● AIM OF THE TASK
Each entry below needs to be copied exactly, with nothing dropped.

● PROVIDED MATERIAL
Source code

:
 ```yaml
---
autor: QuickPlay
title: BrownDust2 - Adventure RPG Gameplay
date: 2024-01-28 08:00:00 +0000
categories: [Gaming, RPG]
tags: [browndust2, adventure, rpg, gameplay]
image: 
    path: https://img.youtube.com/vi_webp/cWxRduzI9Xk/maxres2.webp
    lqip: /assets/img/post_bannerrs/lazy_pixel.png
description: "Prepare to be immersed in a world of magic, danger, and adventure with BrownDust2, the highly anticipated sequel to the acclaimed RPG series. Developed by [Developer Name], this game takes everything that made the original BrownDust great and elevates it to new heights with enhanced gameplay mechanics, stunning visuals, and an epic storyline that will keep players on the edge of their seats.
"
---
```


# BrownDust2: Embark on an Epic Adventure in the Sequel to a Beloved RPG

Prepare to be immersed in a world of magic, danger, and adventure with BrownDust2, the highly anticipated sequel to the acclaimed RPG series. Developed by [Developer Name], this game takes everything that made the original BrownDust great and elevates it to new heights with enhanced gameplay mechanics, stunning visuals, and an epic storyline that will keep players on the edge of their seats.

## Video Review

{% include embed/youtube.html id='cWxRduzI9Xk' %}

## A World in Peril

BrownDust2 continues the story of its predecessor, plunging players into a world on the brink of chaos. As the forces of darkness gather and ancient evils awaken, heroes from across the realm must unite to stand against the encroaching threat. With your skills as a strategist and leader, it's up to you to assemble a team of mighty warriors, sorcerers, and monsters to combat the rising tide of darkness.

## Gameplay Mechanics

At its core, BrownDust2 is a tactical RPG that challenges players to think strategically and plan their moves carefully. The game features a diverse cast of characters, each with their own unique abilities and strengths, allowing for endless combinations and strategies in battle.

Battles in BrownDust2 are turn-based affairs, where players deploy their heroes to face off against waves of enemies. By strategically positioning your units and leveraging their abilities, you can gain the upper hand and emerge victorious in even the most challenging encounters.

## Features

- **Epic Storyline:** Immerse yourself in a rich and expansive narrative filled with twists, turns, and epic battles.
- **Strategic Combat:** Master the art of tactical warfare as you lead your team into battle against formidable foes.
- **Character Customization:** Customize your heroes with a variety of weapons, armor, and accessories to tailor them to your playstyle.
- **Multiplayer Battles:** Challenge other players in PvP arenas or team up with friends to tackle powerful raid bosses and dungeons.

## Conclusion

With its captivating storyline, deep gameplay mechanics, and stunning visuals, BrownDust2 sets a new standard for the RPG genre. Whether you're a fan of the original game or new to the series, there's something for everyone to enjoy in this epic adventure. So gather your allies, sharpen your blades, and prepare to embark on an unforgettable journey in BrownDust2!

● ANSWER BELOW
Source code

:
 ```yaml
---
autor: QuickPlay
title: BrownDust2 - Adventure RPG Gameplay
date: 2024-01-28 08:00:00 +0000
categories: [Gaming, RPG]
tags: [browndust2, adventure, rpg, gameplay]
image: 
    path: https://img.youtube.com/vi_webp/cWxRduzI9Xk/maxres2.webp
    lqip: /assets/img/post_bannerrs/lazy_pixel.png
description: "Prepare to be immersed in a world of magic, danger, and adventure with BrownDust2, the highly anticipated sequel to the acclaimed RPG series. Developed by [Developer Name], this game takes everything that made the original BrownDust great and elevates it to new heights with enhanced gameplay mechanics, stunning visuals, and an epic storyline that will keep players on the edge of their seats.
"
---
```


# BrownDust2: Embark on an Epic Adventure in the Sequel to a Beloved RPG

Prepare to be immersed in a world of magic, danger, and adventure with BrownDust2, the highly anticipated sequel to the acclaimed RPG series. Developed by [Developer Name], this game takes everything that made the original BrownDust great and elevates it to new heights with enhanced gameplay mechanics, stunning visuals, and an epic storyline that will keep players on the edge of their seats.

## Video Review

{% include embed/youtube.html id='cWxRduzI9Xk' %}

## A World in Peril

BrownDust2 continues the story of its predecessor, plunging players into a world on the brink of chaos. As the forces of darkness gather and ancient evils awaken, heroes from across the realm must unite to stand against the encroaching threat. With your skills as a strategist and leader, it's up to you to assemble a team of mighty warriors, sorcerers, and monsters to combat the rising tide of darkness.

## Gameplay Mechanics

At its core, BrownDust2 is a tactical RPG that challenges players to think strategically and plan their moves carefully. The game features a diverse cast of characters, each with their own unique abilities and strengths, allowing for endless combinations and strategies in battle.

Battles in BrownDust2 are turn-based affairs, where players deploy their heroes to face off against waves of enemies. By strategically positioning your units and leveraging their abilities, you can gain the upper hand and emerge victorious in even the most challenging encounters.

## Features

- **Epic Storyline:** Immerse yourself in a rich and expansive narrative filled with twists, turns, and epic battles.
- **Strategic Combat:** Master the art of tactical warfare as you lead your team into battle against formidable foes.
- **Character Customization:** Customize your heroes with a variety of weapons, armor, and accessories to tailor them to your playstyle.
- **Multiplayer Battles:** Challenge other players in PvP arenas or team up with friends to tackle powerful raid bosses and dungeons.

## Conclusion

With its captivating storyline, deep gameplay mechanics, and stunning visuals, BrownDust2 sets a new standard for the RPG genre. Whether you're a fan of the original game or new to the series, there's something for everyone to enjoy in this epic adventure. So gather your allies, sharpen your blades, and prepare to embark on an unforgettable journey in BrownDust2!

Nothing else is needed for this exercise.